WHAT TO DO:
Start at the line with "be a semimartingale" in the records below, stop at the line with "### **Concluding Remarks**", and return every line in that span exactly, the two end lines included.

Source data
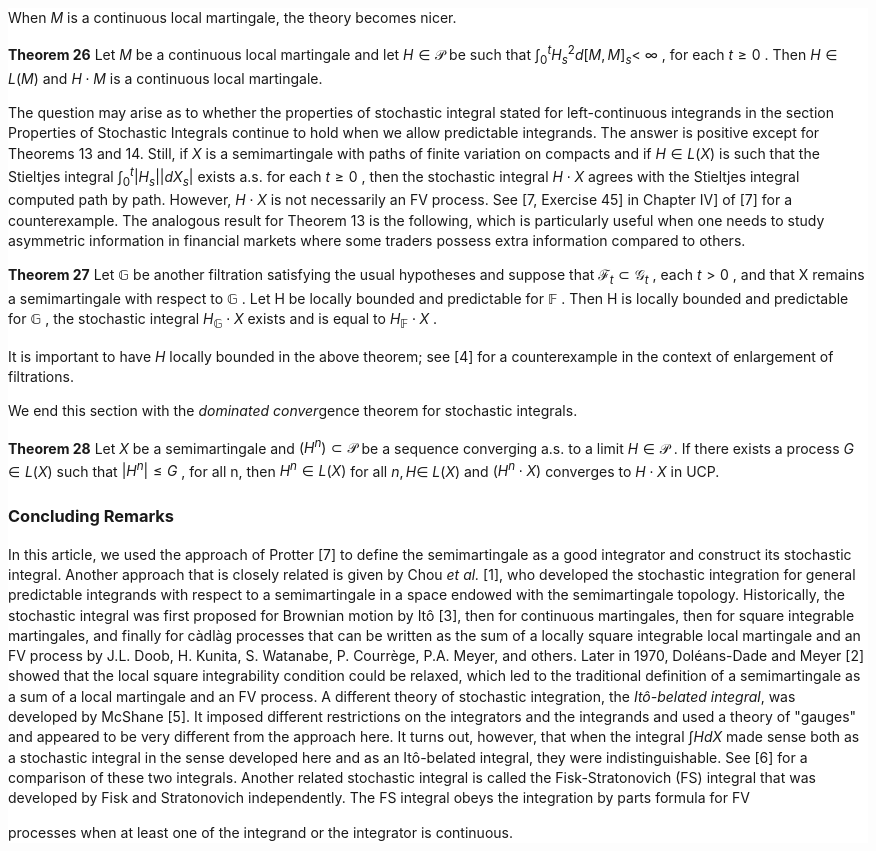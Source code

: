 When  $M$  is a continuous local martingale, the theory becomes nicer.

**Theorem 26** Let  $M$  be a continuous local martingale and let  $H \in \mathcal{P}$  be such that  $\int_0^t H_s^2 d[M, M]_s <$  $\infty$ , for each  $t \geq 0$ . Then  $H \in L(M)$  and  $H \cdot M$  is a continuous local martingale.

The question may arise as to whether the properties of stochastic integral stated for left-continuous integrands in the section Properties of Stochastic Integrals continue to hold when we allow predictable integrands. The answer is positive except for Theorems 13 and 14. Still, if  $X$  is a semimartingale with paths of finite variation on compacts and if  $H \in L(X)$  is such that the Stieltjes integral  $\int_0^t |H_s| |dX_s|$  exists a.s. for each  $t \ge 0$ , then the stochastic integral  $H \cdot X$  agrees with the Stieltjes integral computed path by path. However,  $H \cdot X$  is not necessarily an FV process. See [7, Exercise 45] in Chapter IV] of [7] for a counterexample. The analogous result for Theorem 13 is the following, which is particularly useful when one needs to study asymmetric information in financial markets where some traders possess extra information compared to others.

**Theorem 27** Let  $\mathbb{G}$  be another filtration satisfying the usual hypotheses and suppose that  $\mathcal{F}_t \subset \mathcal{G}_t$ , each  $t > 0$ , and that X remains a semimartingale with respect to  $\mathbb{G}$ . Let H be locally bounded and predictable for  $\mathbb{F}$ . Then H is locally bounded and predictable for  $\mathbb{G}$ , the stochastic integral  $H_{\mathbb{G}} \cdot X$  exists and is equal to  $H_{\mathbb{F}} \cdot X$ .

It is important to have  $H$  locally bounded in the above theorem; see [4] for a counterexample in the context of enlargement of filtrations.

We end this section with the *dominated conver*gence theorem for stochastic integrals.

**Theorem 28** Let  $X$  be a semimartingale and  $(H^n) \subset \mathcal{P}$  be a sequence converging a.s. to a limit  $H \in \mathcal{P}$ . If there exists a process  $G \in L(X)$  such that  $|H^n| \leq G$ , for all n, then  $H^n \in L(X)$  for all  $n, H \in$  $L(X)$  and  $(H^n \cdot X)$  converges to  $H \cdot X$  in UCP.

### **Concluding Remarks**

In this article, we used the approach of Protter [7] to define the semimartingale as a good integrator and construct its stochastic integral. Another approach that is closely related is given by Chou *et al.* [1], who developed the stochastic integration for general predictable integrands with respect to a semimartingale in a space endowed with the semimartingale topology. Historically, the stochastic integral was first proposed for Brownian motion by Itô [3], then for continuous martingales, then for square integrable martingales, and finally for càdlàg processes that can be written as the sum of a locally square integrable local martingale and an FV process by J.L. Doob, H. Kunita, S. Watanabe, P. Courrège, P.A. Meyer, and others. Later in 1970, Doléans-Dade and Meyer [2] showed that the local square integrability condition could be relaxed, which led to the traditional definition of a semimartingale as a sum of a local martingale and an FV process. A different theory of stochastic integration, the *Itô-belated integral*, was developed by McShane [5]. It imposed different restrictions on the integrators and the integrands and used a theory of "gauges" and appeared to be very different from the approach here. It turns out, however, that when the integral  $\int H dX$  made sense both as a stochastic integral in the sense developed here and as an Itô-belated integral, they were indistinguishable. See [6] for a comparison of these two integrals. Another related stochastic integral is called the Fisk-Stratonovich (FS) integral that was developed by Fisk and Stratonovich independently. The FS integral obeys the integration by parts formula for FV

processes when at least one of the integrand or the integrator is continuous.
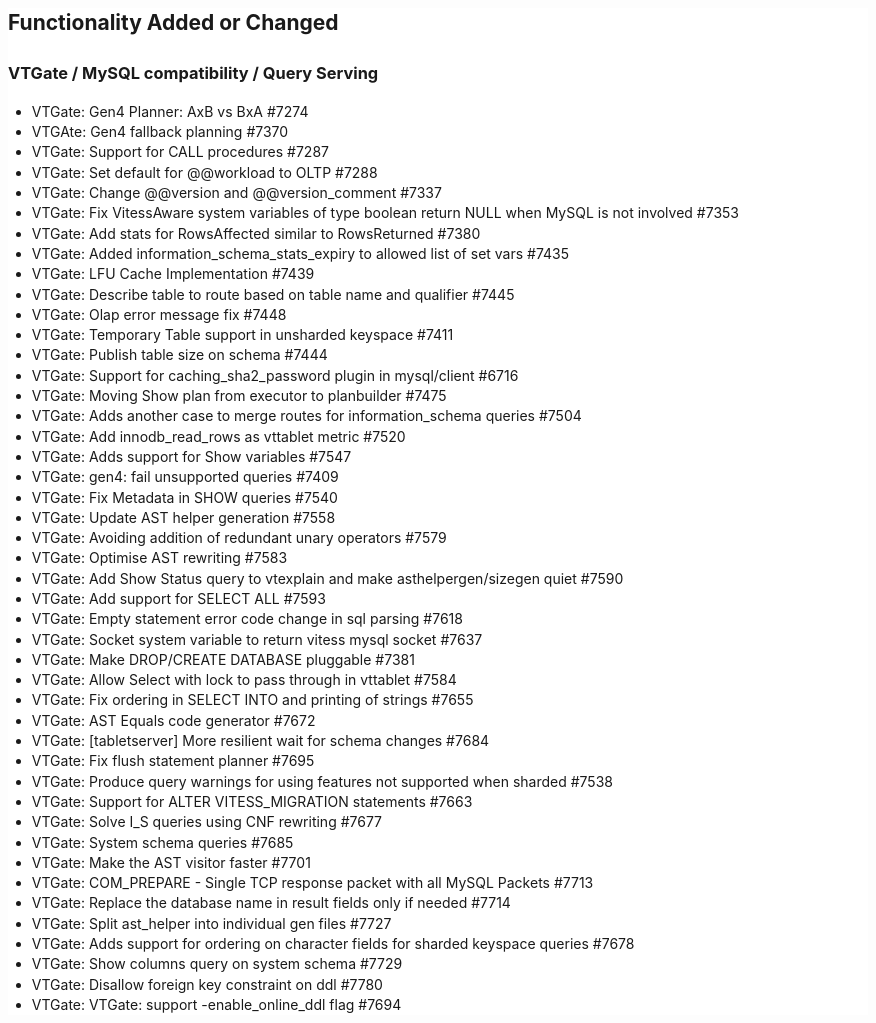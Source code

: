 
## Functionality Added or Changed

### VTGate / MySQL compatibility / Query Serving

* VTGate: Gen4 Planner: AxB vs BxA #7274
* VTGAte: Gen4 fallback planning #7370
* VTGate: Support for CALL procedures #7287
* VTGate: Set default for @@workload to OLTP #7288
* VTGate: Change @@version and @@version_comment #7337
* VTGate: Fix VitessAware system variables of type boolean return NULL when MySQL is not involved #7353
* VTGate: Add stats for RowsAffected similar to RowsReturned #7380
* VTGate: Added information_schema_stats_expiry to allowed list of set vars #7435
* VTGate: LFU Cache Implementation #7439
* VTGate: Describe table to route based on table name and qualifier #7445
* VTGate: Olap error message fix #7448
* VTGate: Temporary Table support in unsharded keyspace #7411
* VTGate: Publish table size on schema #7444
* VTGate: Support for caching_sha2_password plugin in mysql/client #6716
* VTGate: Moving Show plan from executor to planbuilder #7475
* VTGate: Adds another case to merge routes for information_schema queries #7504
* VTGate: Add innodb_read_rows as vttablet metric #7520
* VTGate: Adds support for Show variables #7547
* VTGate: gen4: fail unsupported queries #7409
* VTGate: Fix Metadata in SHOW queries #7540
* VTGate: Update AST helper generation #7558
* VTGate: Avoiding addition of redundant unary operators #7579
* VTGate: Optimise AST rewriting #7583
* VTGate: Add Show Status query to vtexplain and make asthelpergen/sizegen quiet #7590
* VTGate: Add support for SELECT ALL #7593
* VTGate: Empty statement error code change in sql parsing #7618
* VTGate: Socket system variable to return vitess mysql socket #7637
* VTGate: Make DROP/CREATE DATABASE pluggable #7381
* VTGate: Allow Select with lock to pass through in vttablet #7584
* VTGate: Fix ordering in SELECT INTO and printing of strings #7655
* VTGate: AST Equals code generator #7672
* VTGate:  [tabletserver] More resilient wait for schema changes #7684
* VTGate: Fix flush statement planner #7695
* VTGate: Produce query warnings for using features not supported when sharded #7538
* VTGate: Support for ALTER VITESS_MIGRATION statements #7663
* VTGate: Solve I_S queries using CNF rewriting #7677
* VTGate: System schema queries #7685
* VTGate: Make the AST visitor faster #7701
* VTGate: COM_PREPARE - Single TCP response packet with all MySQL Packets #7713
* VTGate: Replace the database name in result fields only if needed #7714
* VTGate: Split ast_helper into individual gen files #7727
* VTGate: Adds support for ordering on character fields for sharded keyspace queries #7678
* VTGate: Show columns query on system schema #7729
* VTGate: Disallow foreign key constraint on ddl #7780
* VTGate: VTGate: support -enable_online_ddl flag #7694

RESPONSE AREA:
**Theorem 28** Let  $X$  be a semimartingale and  $(H^n) \subset \mathcal{P}$  be a sequence converging a.s. to a limit  $H \in \mathcal{P}$ . If there exists a process  $G \in L(X)$  such that  $|H^n| \leq G$ , for all n, then  $H^n \in L(X)$  for all  $n, H \in$  $L(X)$  and  $(H^n \cdot X)$  converges to  $H \cdot X$  in UCP.

### **Concluding Remarks**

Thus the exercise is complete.